Marketing has (also) become a white, pink-collar ghetto glass ceiling industry. My partners and I are really angry at how little advertising and marketing has evolved in terms of cultural diversity.
Q. What does your company, PS Insights, focus on?
A. We do talks and lectures, but our niche is we will come into a company and refocus, rebrand, reposition and re-strategize, all within 48 hours. We will give companies the first marketing plan they have ever had. One of the things we like to say is we are never the cheapest, but we are almost always the least expensive.
The team of marketing experts at PS Insights, a New York City-based firm, produces a blog about being better in marketing — which the company equates to being better in business. Here are some recent posts:
• Hand candy: “When the meeting is special, treat it differently. We're fans of 'hand candy' for special creative meetings — pipe cleaners, clay, Play-Doh. Paul just finished facilitating a meeting where the clay provided a major outlet to all kinds of impressive creations and some excellent planning work product, too!”
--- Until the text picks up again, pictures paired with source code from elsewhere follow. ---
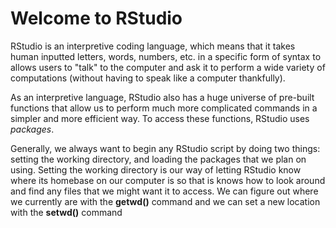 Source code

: # Welcome to RStudio

RStudio is an interpretive coding language, which means that it takes human inputted letters, words, numbers, etc. in a specific form of syntax to allows users to "talk" to the computer and ask it to perform a wide variety of computations (without having to speak like a computer thankfully).

As an interpretive language, RStudio also has a huge universe of pre-built functions that allow us to perform much more complicated commands in a simpler and more efficient way. To access these functions, RStudio uses *packages*.

Generally, we always want to begin any RStudio script by doing two things: setting the working directory, and loading the packages that we plan on using. Setting the working directory is our way of letting RStudio know where its homebase on our computer is so that is knows how to look around and find any files that we might want it to access. We can figure out where we currently are with the **getwd()** command and we can set a new location with the **setwd()** command
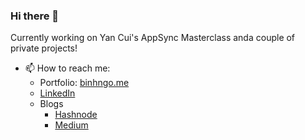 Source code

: ### Hi there 👋

Currently working on Yan Cui's AppSync Masterclass anda couple of private projects!

- 📫 How to reach me: 
    - Portfolio: [binhngo.me](http://www.binhngo.me)  
    - [LinkedIn](https://www.linkedin.com/in/binh-nguyen-ngo/)
    - Blogs
      - [Hashnode](https://binhngo.hashnode.dev/)
      - [Medium](https://medium.com/@binhnngo)
   
<!--
**binh-ngo/binh-ngo** is a ✨ _special_ ✨ repository because its `README.md` (this file) appears on your GitHub profile.

Here are some ideas to get you started:


- 👯 I’m looking to collaborate on ...
- 🤔 I’m looking for help with ...
- 💬 Ask me about ...

- 😄 Pronouns: ...
- ⚡ Fun fact: ...
-->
• The jury is asked to disregard: “Any good trial lawyer will tell you, 'Communication is irreversible.' Once it's out there — spoken, texted, tweeted, blogged, e-mailed — it's out there. No amount of backpedalling, apologizing or denying can undo the damage that a slip of the keys or the tongue can create. Carpenters say, 'Measure twice, cut once.' In business the rule should probably be, 'Think twice, speak once.'”
• Think inside the box: “Over the years, a lot of people have spent a lot of time thinking about how to be innovative in managing different businesses. They have advanced lots of good ideas in books, articles, and essays — they are enamored of the concept 'think outside the box.' Too often, we see business people rushing to re-invent the wheel when there's a perfect solution available if they'd just look at the assets they already own. So sure, think outside the box — but only after you've searched thoroughly 'inside the box.' It's way less expensive, more risk-free and financially rewarding.”